WHAT THIS TASK INVOLVES: The whole listing needs to be written out exactly, except for any images.

SOURCE DATA:
* * *

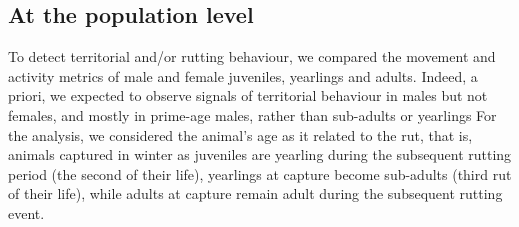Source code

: \documentclass[a4paper,11pt]{article}
\begin{document}
\subsection*{At the population level}
To detect territorial and/or rutting behaviour, we compared the
movement and activity metrics of male and female juveniles, yearlings
and adults. Indeed, a priori, we expected to observe signals of
territorial behaviour in males but not females, and mostly in
prime-age males, rather than sub-adults or yearlings For the analysis,
we considered the animal’s age as it related to the rut, that is,
animals captured in winter as juveniles are yearling during the
subsequent rutting period (the second of their life), yearlings at
capture become sub-adults (third rut of their life), while adults at
capture remain adult during the subsequent rutting event.
\end{document}
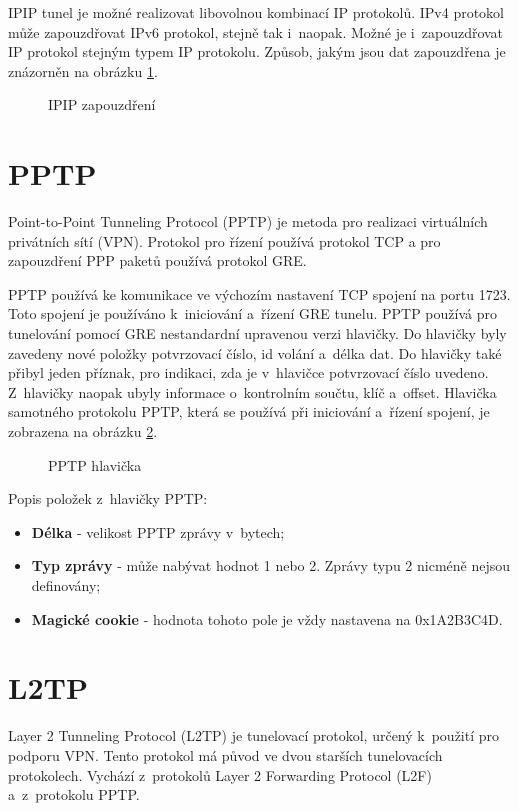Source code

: IPIP tunel je možné realizovat libovolnou kombinací IP protokolů. IPv4 protokol může zapouzdřovat IPv6 protokol, stejně tak i~naopak. Možné je i~zapouzdřovat IP protokol stejným typem IP protokolu. Způsob, jakým jsou dat zapouzdřena je znázorněn na obrázku \ref{img:ipip}.

\begin{figure}[H]
    \centering
    \caption{IPIP zapouzdření}
    \label{img:ipip}
\end{figure}

\section{PPTP}
\label{sec:pptp}
Point-to-Point Tunneling Protocol (PPTP) \cite{pptp} je metoda pro realizaci virtuálních privátních sítí (VPN). Protokol pro řízení používá protokol TCP a pro zapouzdření PPP paketů používá protokol GRE.

PPTP používá ke komunikace ve výchozím nastavení TCP spojení na portu 1723. Toto spojení je používáno k~iniciování a~řízení GRE tunelu. PPTP používá pro tunelování pomocí GRE nestandardní upravenou verzi hlavičky. Do hlavičky byly zavedeny nové položky potvrzovací číslo, id volání a~délka dat. Do hlavičky také přibyl jeden příznak, pro indikaci, zda je v~hlavičce potvrzovací číslo uvedeno. Z~hlavičky naopak ubyly informace o~kontrolním součtu, klíč a~offset. Hlavička samotného protokolu PPTP, která se používá při iniciování a~řízení spojení, je zobrazena na obrázku \ref{img:hlavicka_pptp}. 

\begin{figure}[H]
    \centering
    \caption{PPTP hlavička}
    \label{img:hlavicka_pptp}
\end{figure}

Popis položek z~hlavičky PPTP:

\begin{itemize}
    \item \textbf{Délka} - velikost PPTP zprávy v~bytech;
    \item \textbf{Typ zprávy} - může nabývat hodnot 1 nebo 2. Zprávy typu 2 nicméně nejsou definovány;
    \item \textbf{Magické cookie} - hodnota tohoto pole je vždy nastavena na 0x1A2B3C4D.
\end{itemize}

\section{L2TP}
Layer 2 Tunneling Protocol (L2TP) \cite{l2tpv2} je tunelovací protokol, určený k~použití pro podporu VPN. Tento protokol má původ ve dvou starších tunelovacích protokolech. Vychází z~protokolů Layer 2 Forwarding Protocol (L2F) a~z~protokolu PPTP.

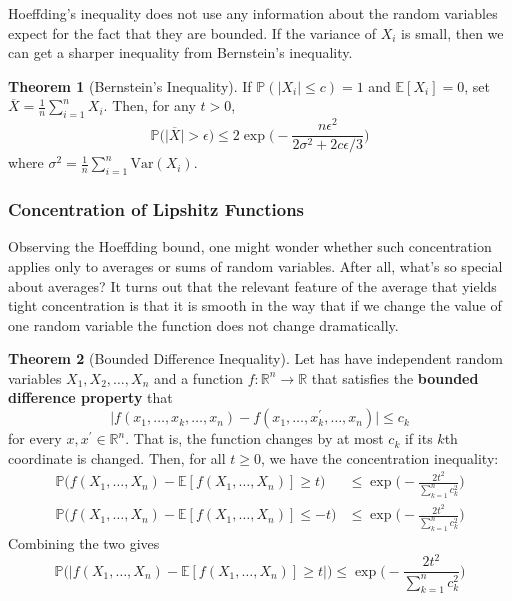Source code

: \documentclass{article}
\theoremstyle{definition}
\newtheorem{theorem}{Theorem}[section]
\theoremstyle{remark}
\theoremstyle{definition}
\begin{document}
Hoeffding's inequality does not use any information about the random variables expect for the fact that they are bounded. If the variance of $X_i$ is small, then we can get a sharper inequality from Bernstein's inequality. 

\begin{theorem}[Bernstein's Inequality]
If $\mathbb{P}(|X_i| \leq c) = 1$ and $\mathbb{E}[X_i] = 0$, set $\overline{X} = \frac{1}{n} \sum_{i=1}^n X_i$. Then, for any $t > 0$, 
\[\mathbb{P} \big( \big| \overline{X} \big| > \epsilon \big) \leq 2 \exp \bigg( - \frac{n \epsilon^2}{2 \sigma^2 + 2 c \epsilon /3} \bigg)\]
where $\sigma^2 = \frac{1}{n} \sum_{i=1}^n \mathrm{Var}(X_i)$. 
\end{theorem}

\subsubsection{Concentration of Lipshitz Functions}

Observing the Hoeffding bound, one might wonder whether such concentration applies only to averages or sums of random variables. After all, what's so special about averages? It turns out that the relevant feature of the average that yields tight concentration is that it is smooth in the way that if we change the value of one random variable the function does not change dramatically. 

\begin{theorem}[Bounded Difference Inequality]
Let has have independent random variables $X_1, X_2, \ldots, X_n$ and a function $f: \mathbb{R}^n \longrightarrow \mathbb{R}$ that satisfies the \textbf{bounded difference property} that 
\[\big| f(x_1, \ldots, x_k, \ldots, x_n) - f(x_1, \ldots, x_k^\prime, \ldots, x_n) \big| \leq c_k\]
for every $x, x^\prime \in \mathbb{R}^n$. That is, the function changes by at most $c_k$ if its $k$th coordinate is changed. Then, for all $t \geq 0$, we have the concentration inequality: 
\begin{align*}
    \mathbb{P} \big( f(X_1, \ldots, X_n) - \mathbb{E}[ f(X_1, \ldots, X_n)] \geq t \big) & \leq \exp \bigg(- \frac{2t^2}{\sum_{k=1}^n c_k^2} \bigg) \\
    \mathbb{P} \big( f(X_1, \ldots, X_n) - \mathbb{E}[ f(X_1, \ldots, X_n)] \leq -t \big) & \leq \exp \bigg(- \frac{2t^2}{\sum_{k=1}^n c_k^2} \bigg)
\end{align*}
Combining the two gives 
\[\mathbb{P} \big( \big| f(X_1, \ldots, X_n) - \mathbb{E}[ f(X_1, \ldots, X_n)] \geq t \big| \big) \leq \exp \bigg(- \frac{2t^2}{\sum_{k=1}^n c_k^2} \bigg)\]
\end{theorem}
\end{document}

* * *

RESPONSE:
Source code

: \documentclass[a4paper,11pt]{article}
\begin{document}
\subsection*{At the population level}
To detect territorial and/or rutting behaviour, we compared the
movement and activity metrics of male and female juveniles, yearlings
and adults. Indeed, a priori, we expected to observe signals of
territorial behaviour in males but not females, and mostly in
prime-age males, rather than sub-adults or yearlings For the analysis,
we considered the animal’s age as it related to the rut, that is,
animals captured in winter as juveniles are yearling during the
subsequent rutting period (the second of their life), yearlings at
capture become sub-adults (third rut of their life), while adults at
capture remain adult during the subsequent rutting event.
\end{document}
Source code

: IPIP tunel je možné realizovat libovolnou kombinací IP protokolů. IPv4 protokol může zapouzdřovat IPv6 protokol, stejně tak i~naopak. Možné je i~zapouzdřovat IP protokol stejným typem IP protokolu. Způsob, jakým jsou dat zapouzdřena je znázorněn na obrázku \ref{img:ipip}.

\begin{figure}[H]
    \centering
    \caption{IPIP zapouzdření}
    \label{img:ipip}
\end{figure}

\section{PPTP}
\label{sec:pptp}
Point-to-Point Tunneling Protocol (PPTP) \cite{pptp} je metoda pro realizaci virtuálních privátních sítí (VPN). Protokol pro řízení používá protokol TCP a pro zapouzdření PPP paketů používá protokol GRE.

PPTP používá ke komunikace ve výchozím nastavení TCP spojení na portu 1723. Toto spojení je používáno k~iniciování a~řízení GRE tunelu. PPTP používá pro tunelování pomocí GRE nestandardní upravenou verzi hlavičky. Do hlavičky byly zavedeny nové položky potvrzovací číslo, id volání a~délka dat. Do hlavičky také přibyl jeden příznak, pro indikaci, zda je v~hlavičce potvrzovací číslo uvedeno. Z~hlavičky naopak ubyly informace o~kontrolním součtu, klíč a~offset. Hlavička samotného protokolu PPTP, která se používá při iniciování a~řízení spojení, je zobrazena na obrázku \ref{img:hlavicka_pptp}. 

\begin{figure}[H]
    \centering
    \caption{PPTP hlavička}
    \label{img:hlavicka_pptp}
\end{figure}

Popis položek z~hlavičky PPTP:

\begin{itemize}
    \item \textbf{Délka} - velikost PPTP zprávy v~bytech;
    \item \textbf{Typ zprávy} - může nabývat hodnot 1 nebo 2. Zprávy typu 2 nicméně nejsou definovány;
    \item \textbf{Magické cookie} - hodnota tohoto pole je vždy nastavena na 0x1A2B3C4D.
\end{itemize}

\section{L2TP}
Layer 2 Tunneling Protocol (L2TP) \cite{l2tpv2} je tunelovací protokol, určený k~použití pro podporu VPN. Tento protokol má původ ve dvou starších tunelovacích protokolech. Vychází z~protokolů Layer 2 Forwarding Protocol (L2F) a~z~protokolu PPTP.

Source code

: \documentclass{article}
\theoremstyle{definition}
\newtheorem{theorem}{Theorem}[section]
\theoremstyle{remark}
\theoremstyle{definition}
\begin{document}
Hoeffding's inequality does not use any information about the random variables expect for the fact that they are bounded. If the variance of $X_i$ is small, then we can get a sharper inequality from Bernstein's inequality. 

\begin{theorem}[Bernstein's Inequality]
If $\mathbb{P}(|X_i| \leq c) = 1$ and $\mathbb{E}[X_i] = 0$, set $\overline{X} = \frac{1}{n} \sum_{i=1}^n X_i$. Then, for any $t > 0$, 
\[\mathbb{P} \big( \big| \overline{X} \big| > \epsilon \big) \leq 2 \exp \bigg( - \frac{n \epsilon^2}{2 \sigma^2 + 2 c \epsilon /3} \bigg)\]
where $\sigma^2 = \frac{1}{n} \sum_{i=1}^n \mathrm{Var}(X_i)$. 
\end{theorem}

\subsubsection{Concentration of Lipshitz Functions}

Observing the Hoeffding bound, one might wonder whether such concentration applies only to averages or sums of random variables. After all, what's so special about averages? It turns out that the relevant feature of the average that yields tight concentration is that it is smooth in the way that if we change the value of one random variable the function does not change dramatically. 

\begin{theorem}[Bounded Difference Inequality]
Let has have independent random variables $X_1, X_2, \ldots, X_n$ and a function $f: \mathbb{R}^n \longrightarrow \mathbb{R}$ that satisfies the \textbf{bounded difference property} that 
\[\big| f(x_1, \ldots, x_k, \ldots, x_n) - f(x_1, \ldots, x_k^\prime, \ldots, x_n) \big| \leq c_k\]
for every $x, x^\prime \in \mathbb{R}^n$. That is, the function changes by at most $c_k$ if its $k$th coordinate is changed. Then, for all $t \geq 0$, we have the concentration inequality: 
\begin{align*}
    \mathbb{P} \big( f(X_1, \ldots, X_n) - \mathbb{E}[ f(X_1, \ldots, X_n)] \geq t \big) & \leq \exp \bigg(- \frac{2t^2}{\sum_{k=1}^n c_k^2} \bigg) \\
    \mathbb{P} \big( f(X_1, \ldots, X_n) - \mathbb{E}[ f(X_1, \ldots, X_n)] \leq -t \big) & \leq \exp \bigg(- \frac{2t^2}{\sum_{k=1}^n c_k^2} \bigg)
\end{align*}
Combining the two gives 
\[\mathbb{P} \big( \big| f(X_1, \ldots, X_n) - \mathbb{E}[ f(X_1, \ldots, X_n)] \geq t \big| \big) \leq \exp \bigg(- \frac{2t^2}{\sum_{k=1}^n c_k^2} \bigg)\]
\end{theorem}
\end{document}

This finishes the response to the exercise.